EXERCISE GOAL —
Report back each line of the records that contains the string "query".

◆ ◆ ◆

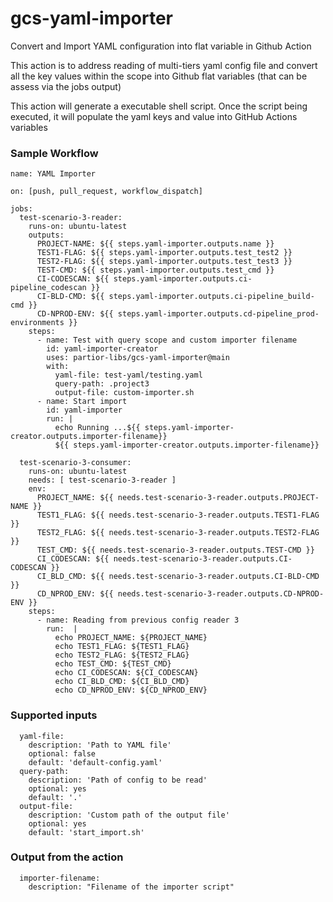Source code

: # gcs-yaml-importer
Convert and Import YAML configuration into flat variable in Github Action 

This action is to address reading of multi-tiers yaml config file and convert all the key values within the scope into Github flat variables (that can be assess via the jobs output)

This action will generate a executable shell script. Once the script being executed, it will populate the yaml keys and value into GitHub Actions variables

### Sample Workflow
```
name: YAML Importer

on: [push, pull_request, workflow_dispatch]

jobs:
  test-scenario-3-reader:
    runs-on: ubuntu-latest
    outputs:
      PROJECT-NAME: ${{ steps.yaml-importer.outputs.name }}
      TEST1-FLAG: ${{ steps.yaml-importer.outputs.test_test2 }}
      TEST2-FLAG: ${{ steps.yaml-importer.outputs.test_test3 }}
      TEST-CMD: ${{ steps.yaml-importer.outputs.test_cmd }}
      CI-CODESCAN: ${{ steps.yaml-importer.outputs.ci-pipeline_codescan }}
      CI-BLD-CMD: ${{ steps.yaml-importer.outputs.ci-pipeline_build-cmd }}
      CD-NPROD-ENV: ${{ steps.yaml-importer.outputs.cd-pipeline_prod-environments }}
    steps:
      - name: Test with query scope and custom importer filename
        id: yaml-importer-creator
        uses: partior-libs/gcs-yaml-importer@main
        with:
          yaml-file: test-yaml/testing.yaml
          query-path: .project3
          output-file: custom-importer.sh
      - name: Start import
        id: yaml-importer
        run: |
          echo Running ...${{ steps.yaml-importer-creator.outputs.importer-filename}}
          ${{ steps.yaml-importer-creator.outputs.importer-filename}}

  test-scenario-3-consumer:
    runs-on: ubuntu-latest
    needs: [ test-scenario-3-reader ]
    env: 
      PROJECT_NAME: ${{ needs.test-scenario-3-reader.outputs.PROJECT-NAME }}
      TEST1_FLAG: ${{ needs.test-scenario-3-reader.outputs.TEST1-FLAG }}
      TEST2_FLAG: ${{ needs.test-scenario-3-reader.outputs.TEST2-FLAG }}
      TEST_CMD: ${{ needs.test-scenario-3-reader.outputs.TEST-CMD }}
      CI_CODESCAN: ${{ needs.test-scenario-3-reader.outputs.CI-CODESCAN }}
      CI_BLD_CMD: ${{ needs.test-scenario-3-reader.outputs.CI-BLD-CMD }}
      CD_NPROD_ENV: ${{ needs.test-scenario-3-reader.outputs.CD-NPROD-ENV }}
    steps:
      - name: Reading from previous config reader 3
        run:  |
          echo PROJECT_NAME: ${PROJECT_NAME}
          echo TEST1_FLAG: ${TEST1_FLAG}
          echo TEST2_FLAG: ${TEST2_FLAG}
          echo TEST_CMD: ${TEST_CMD}
          echo CI_CODESCAN: ${CI_CODESCAN}
          echo CI_BLD_CMD: ${CI_BLD_CMD}
          echo CD_NPROD_ENV: ${CD_NPROD_ENV}
```

### Supported inputs
```
  yaml-file:  
    description: 'Path to YAML file'
    optional: false
    default: 'default-config.yaml'
  query-path:  
    description: 'Path of config to be read'
    optional: yes
    default: '.'
  output-file:  
    description: 'Custom path of the output file'
    optional: yes
    default: 'start_import.sh'
```

### Output from the action
```
  importer-filename:
    description: "Filename of the importer script"
```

◆ ◆ ◆

RESULT OF THE EXERCISE —
      - name: Test with query scope and custom importer filename
          query-path: .project3
  query-path:  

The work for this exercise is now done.